*What needs to be done*: Look in the material below for the line with "a command like" and the line with "if and only", then set down exactly those two lines and all lines between, nothing more.

*Data supplied*:
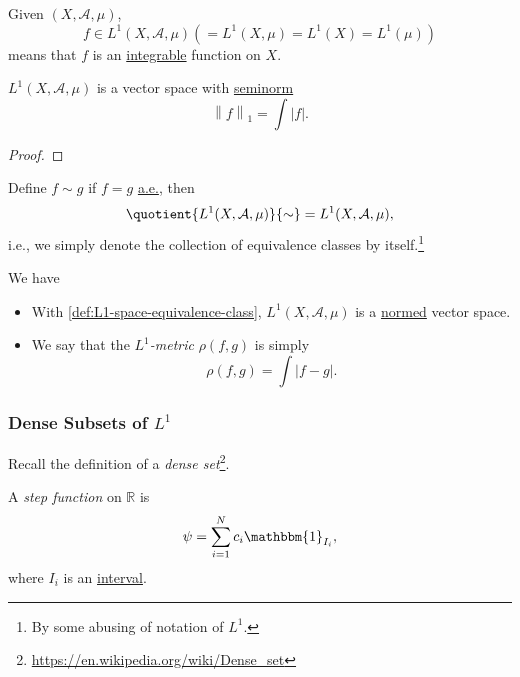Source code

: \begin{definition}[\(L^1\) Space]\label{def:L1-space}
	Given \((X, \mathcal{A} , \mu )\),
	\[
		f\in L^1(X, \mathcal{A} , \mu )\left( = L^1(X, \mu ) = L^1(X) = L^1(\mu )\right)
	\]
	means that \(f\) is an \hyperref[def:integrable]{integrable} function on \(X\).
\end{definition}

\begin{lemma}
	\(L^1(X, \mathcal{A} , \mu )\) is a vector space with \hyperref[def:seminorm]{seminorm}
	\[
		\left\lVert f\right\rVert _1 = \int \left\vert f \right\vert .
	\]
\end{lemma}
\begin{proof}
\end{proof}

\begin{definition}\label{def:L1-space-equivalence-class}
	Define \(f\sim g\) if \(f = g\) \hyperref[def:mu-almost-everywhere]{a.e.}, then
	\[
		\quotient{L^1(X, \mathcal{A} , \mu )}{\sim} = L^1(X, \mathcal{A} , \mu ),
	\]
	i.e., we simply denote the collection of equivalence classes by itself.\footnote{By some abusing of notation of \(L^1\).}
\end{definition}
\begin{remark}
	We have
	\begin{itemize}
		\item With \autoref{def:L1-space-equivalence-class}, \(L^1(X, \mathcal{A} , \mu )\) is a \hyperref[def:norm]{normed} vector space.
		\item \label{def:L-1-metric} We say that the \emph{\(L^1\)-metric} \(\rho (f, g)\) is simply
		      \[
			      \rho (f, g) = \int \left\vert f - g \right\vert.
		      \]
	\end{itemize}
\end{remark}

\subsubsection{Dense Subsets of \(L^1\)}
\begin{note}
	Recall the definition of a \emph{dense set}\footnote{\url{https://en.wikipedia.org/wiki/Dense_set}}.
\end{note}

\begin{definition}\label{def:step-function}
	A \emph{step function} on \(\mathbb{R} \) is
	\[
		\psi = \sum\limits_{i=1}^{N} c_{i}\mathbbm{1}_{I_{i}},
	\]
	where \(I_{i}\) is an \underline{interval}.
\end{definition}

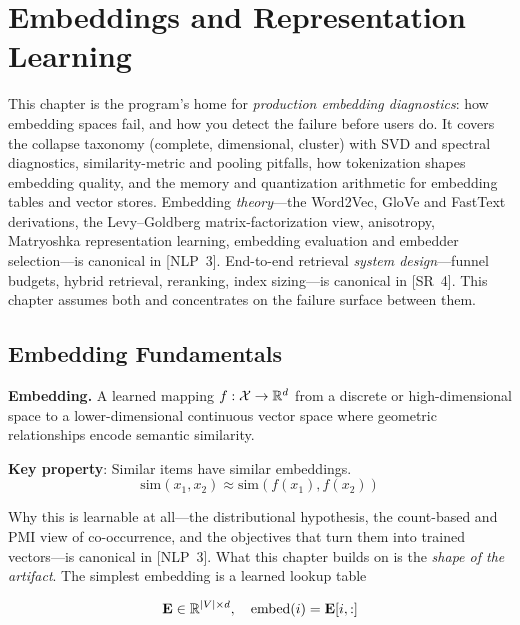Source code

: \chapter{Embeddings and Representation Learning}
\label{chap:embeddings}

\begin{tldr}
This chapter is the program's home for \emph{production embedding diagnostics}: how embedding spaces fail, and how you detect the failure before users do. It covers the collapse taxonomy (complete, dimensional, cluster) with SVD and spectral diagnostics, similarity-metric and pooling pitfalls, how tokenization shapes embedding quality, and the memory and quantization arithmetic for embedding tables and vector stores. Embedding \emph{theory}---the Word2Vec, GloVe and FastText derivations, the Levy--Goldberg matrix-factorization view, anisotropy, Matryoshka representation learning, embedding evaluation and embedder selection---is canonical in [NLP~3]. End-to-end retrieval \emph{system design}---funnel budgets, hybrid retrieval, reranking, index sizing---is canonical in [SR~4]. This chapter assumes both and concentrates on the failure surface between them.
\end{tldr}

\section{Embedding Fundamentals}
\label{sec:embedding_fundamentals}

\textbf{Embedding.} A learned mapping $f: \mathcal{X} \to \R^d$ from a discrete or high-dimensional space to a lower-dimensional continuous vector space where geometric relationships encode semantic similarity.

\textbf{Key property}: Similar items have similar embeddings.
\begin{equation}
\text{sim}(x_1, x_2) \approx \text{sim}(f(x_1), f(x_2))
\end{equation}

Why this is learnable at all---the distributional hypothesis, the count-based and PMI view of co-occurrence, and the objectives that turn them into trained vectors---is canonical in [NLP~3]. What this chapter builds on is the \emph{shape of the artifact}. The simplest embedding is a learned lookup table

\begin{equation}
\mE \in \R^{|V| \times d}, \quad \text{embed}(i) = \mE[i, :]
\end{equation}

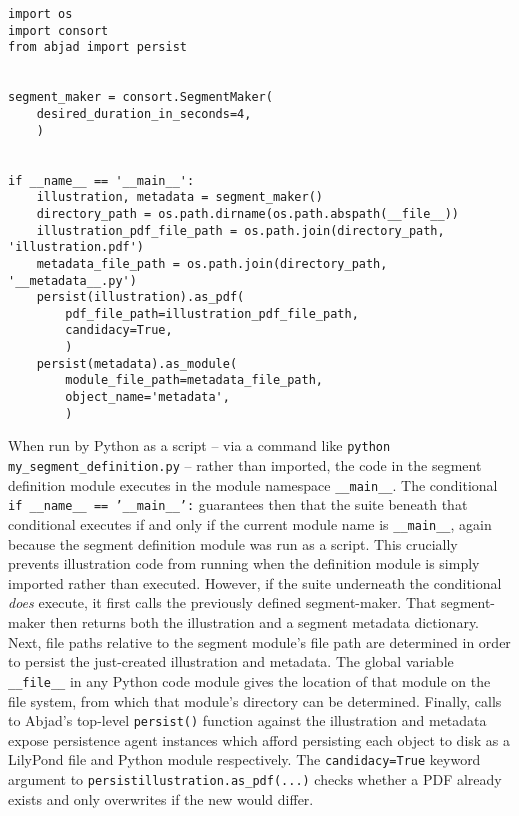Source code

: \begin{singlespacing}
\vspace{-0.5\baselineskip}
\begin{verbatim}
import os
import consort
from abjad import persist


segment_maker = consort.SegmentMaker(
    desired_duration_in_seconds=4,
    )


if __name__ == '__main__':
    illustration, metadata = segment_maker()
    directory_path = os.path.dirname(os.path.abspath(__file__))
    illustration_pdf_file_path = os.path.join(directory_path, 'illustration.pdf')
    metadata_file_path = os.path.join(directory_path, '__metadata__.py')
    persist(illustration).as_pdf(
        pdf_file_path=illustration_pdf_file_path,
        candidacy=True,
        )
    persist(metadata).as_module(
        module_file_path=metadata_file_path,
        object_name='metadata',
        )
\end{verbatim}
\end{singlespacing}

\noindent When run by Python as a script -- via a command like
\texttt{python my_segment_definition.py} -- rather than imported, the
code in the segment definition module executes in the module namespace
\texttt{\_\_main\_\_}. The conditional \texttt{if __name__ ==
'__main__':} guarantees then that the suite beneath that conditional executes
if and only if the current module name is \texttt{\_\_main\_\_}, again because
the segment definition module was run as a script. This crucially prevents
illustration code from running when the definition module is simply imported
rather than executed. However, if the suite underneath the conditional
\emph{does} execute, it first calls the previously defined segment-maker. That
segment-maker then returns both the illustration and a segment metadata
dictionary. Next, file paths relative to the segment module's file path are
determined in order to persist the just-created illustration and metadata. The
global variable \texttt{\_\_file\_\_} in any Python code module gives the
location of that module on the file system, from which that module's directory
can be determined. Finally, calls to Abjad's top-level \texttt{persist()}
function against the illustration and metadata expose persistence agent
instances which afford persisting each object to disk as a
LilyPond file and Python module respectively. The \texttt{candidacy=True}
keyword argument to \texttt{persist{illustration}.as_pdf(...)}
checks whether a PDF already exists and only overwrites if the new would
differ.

* * *

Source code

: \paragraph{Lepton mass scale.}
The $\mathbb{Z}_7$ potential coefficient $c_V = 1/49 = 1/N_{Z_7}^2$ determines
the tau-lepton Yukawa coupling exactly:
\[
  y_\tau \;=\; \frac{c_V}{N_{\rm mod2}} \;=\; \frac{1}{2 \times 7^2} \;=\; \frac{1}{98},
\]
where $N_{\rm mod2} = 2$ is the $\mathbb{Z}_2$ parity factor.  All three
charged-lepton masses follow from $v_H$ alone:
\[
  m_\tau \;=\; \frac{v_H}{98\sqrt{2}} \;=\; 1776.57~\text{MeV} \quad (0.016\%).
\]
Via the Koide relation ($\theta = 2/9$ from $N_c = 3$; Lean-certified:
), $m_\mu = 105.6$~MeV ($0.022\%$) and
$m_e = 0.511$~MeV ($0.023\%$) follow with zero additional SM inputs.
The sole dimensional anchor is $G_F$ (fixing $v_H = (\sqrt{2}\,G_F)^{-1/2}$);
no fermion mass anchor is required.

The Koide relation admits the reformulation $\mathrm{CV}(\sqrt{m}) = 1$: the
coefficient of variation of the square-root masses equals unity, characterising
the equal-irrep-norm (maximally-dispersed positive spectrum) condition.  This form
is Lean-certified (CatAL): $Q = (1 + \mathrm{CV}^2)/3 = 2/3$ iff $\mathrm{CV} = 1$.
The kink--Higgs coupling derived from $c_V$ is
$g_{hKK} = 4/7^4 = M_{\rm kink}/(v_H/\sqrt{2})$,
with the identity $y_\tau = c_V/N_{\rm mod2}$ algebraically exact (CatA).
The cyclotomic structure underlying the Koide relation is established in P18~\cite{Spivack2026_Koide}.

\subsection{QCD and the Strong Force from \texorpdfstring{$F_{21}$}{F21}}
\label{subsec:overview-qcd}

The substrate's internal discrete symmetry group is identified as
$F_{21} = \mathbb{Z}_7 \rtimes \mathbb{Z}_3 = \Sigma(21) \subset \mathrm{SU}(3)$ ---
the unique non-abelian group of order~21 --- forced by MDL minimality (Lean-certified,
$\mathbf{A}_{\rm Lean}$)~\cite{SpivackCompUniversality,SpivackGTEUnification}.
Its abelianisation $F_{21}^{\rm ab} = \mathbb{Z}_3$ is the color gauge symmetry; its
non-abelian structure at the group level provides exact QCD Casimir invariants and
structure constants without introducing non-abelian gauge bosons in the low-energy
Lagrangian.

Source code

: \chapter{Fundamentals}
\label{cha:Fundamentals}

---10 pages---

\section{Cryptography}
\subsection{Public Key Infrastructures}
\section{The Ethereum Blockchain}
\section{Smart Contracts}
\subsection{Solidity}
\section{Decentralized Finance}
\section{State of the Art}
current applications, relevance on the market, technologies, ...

*Result of this exercise*:
\noindent When run by Python as a script -- via a command like
\texttt{python my_segment_definition.py} -- rather than imported, the
code in the segment definition module executes in the module namespace
\texttt{\_\_main\_\_}. The conditional \texttt{if __name__ ==
'__main__':} guarantees then that the suite beneath that conditional executes
if and only if the current module name is \texttt{\_\_main\_\_}, again because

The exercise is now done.